To help you make the most out of GPT Engineer, we compiled a list of prompting strategies and approaches. Some of these were collected from our team's experience, and others were shared with us by our community members.

What is prompting?

Prompting is the common term used for textual, natural language inputs used to interact with GPT Engineer. You can think of it as text messages containing instructions you are giving to GPT Engineer.

Since GPT Engineer relies on large language models (LLMs), effective prompting strategies can have an impact on its efficiency.

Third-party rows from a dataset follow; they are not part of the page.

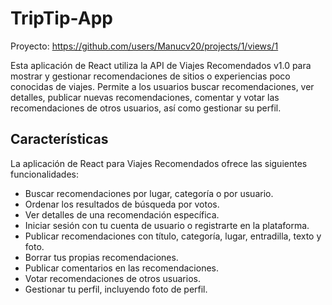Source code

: # TripTip-App

Proyecto: https://github.com/users/Manucv20/projects/1/views/1

Esta aplicación de React utiliza la API de Viajes Recomendados v1.0 para mostrar y gestionar recomendaciones de sitios o experiencias poco conocidas de viajes. Permite a los usuarios buscar recomendaciones, ver detalles, publicar nuevas recomendaciones, comentar y votar las recomendaciones de otros usuarios, así como gestionar su perfil.

## Características

La aplicación de React para Viajes Recomendados ofrece las siguientes funcionalidades:

- Buscar recomendaciones por lugar, categoría o por usuario.
- Ordenar los resultados de búsqueda por votos.
- Ver detalles de una recomendación específica.
- Iniciar sesión con tu cuenta de usuario o registrarte en la plataforma.
- Publicar recomendaciones con título, categoría, lugar, entradilla, texto y foto.
- Borrar tus propias recomendaciones.
- Publicar comentarios en las recomendaciones.
- Votar recomendaciones de otros usuarios.
- Gestionar tu perfil, incluyendo foto de perfil.
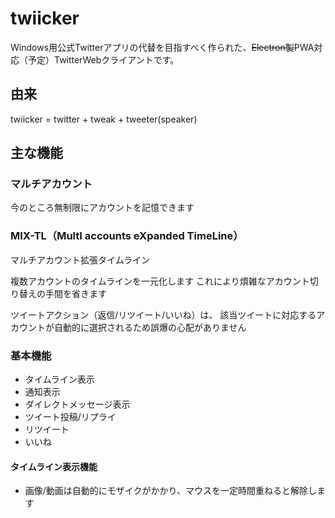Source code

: # twiicker

Windows用公式Twitterアプリの代替を目指すべく作られた、~~Electron製~~PWA対応（予定）TwitterWebクライアントです。

## 由来

twiicker = twitter + tweak + tweeter(speaker)

## 主な機能

### マルチアカウント

今のところ無制限にアカウントを記憶できます

### MIX-TL（MultI accounts eXpanded TimeLine）

マルチアカウント拡張タイムライン

複数アカウントのタイムラインを一元化します
これにより煩雑なアカウント切り替えの手間を省きます

ツイートアクション（返信/リツイート/いいね）は、
該当ツイートに対応するアカウントが自動的に選択されるため誤爆の心配がありません

### 基本機能

- タイムライン表示
- 通知表示
- ダイレクトメッセージ表示
- ツイート投稿/リプライ
- リツイート
- いいね

#### タイムライン表示機能

- 画像/動画は自動的にモザイクがかかり、マウスを一定時間重ねると解除します
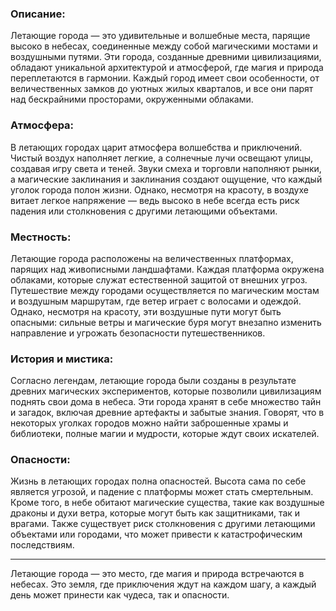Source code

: ### Описание:
Летающие города — это удивительные и волшебные места, парящие высоко в небесах, соединенные между собой магическими мостами и воздушными путями. Эти города, созданные древними цивилизациями, обладают уникальной архитектурой и атмосферой, где магия и природа переплетаются в гармонии. Каждый город имеет свои особенности, от величественных замков до уютных жилых кварталов, и все они парят над бескрайними просторами, окруженными облаками.

### Атмосфера:
В летающих городах царит атмосфера волшебства и приключений. Чистый воздух наполняет легкие, а солнечные лучи освещают улицы, создавая игру света и теней. Звуки смеха и торговли наполняют рынки, а магические заклинания и заклинания создают ощущение, что каждый уголок города полон жизни. Однако, несмотря на красоту, в воздухе витает легкое напряжение — ведь высоко в небе всегда есть риск падения или столкновения с другими летающими объектами.

### Местность:
Летающие города расположены на величественных платформах, парящих над живописными ландшафтами. Каждая платформа окружена облаками, которые служат естественной защитой от внешних угроз. Путешествие между городами осуществляется по магическим мостам и воздушным маршрутам, где ветер играет с волосами и одеждой. Однако, несмотря на красоту, эти воздушные пути могут быть опасными: сильные ветры и магические буря могут внезапно изменить направление и угрожать безопасности путешественников.

### История и мистика:
Согласно легендам, летающие города были созданы в результате древних магических экспериментов, которые позволили цивилизациям поднять свои дома в небеса. Эти города хранят в себе множество тайн и загадок, включая древние артефакты и забытые знания. Говорят, что в некоторых уголках городов можно найти заброшенные храмы и библиотеки, полные магии и мудрости, которые ждут своих искателей.

### Опасности:
Жизнь в летающих городах полна опасностей. Высота сама по себе является угрозой, и падение с платформы может стать смертельным. Кроме того, в небе обитают магические существа, такие как воздушные драконы и духи ветра, которые могут быть как защитниками, так и врагами. Также существует риск столкновения с другими летающими объектами или городами, что может привести к катастрофическим последствиям.

---

Летающие города — это место, где магия и природа встречаются в небесах. Это земля, где приключения ждут на каждом шагу, а каждый день может принести как чудеса, так и опасности.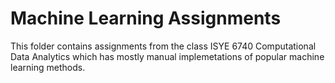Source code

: # Machine Learning Assignments
This folder contains assignments from the class ISYE 6740 Computational Data Analytics which has mostly manual implemetations of popular machine learning methods.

In GPT Engineer, prompts are the main way of interacting with our app. Be it from the start and welcome screen where you can preselect some of the existing prompts, type your own, or in the builder user interface where you are interacting using a chat-based interface, prompts are the backbone of your interactions.

Prompting strategies

These strategies will often work combined, depending on your specific use cases. Feel free to experiment with them and see which ones give the best results. While GPT Engineer on its own can do a lot even from a very basic and generic prompt, using some of these strategies can help you achieve even better results.

Contextual prompting

Providing context can help GPT Engineer understand the broader scope of your requirements. Before asking for specific tasks, you can set the stage with background information.

Setting the context

Example prompt:

We are building a project management tool that helps teams track their tasks. 
This tool should have features like:
 - user authentication
 - project creation
 - task assignments 
 - reporting

Now, for the first task, create the UI for project creation.

Incremental prompting

Our experience has shown that making incremental, smaller changes will yield better results than dumping a huge prompt and expecting AI to handle it well.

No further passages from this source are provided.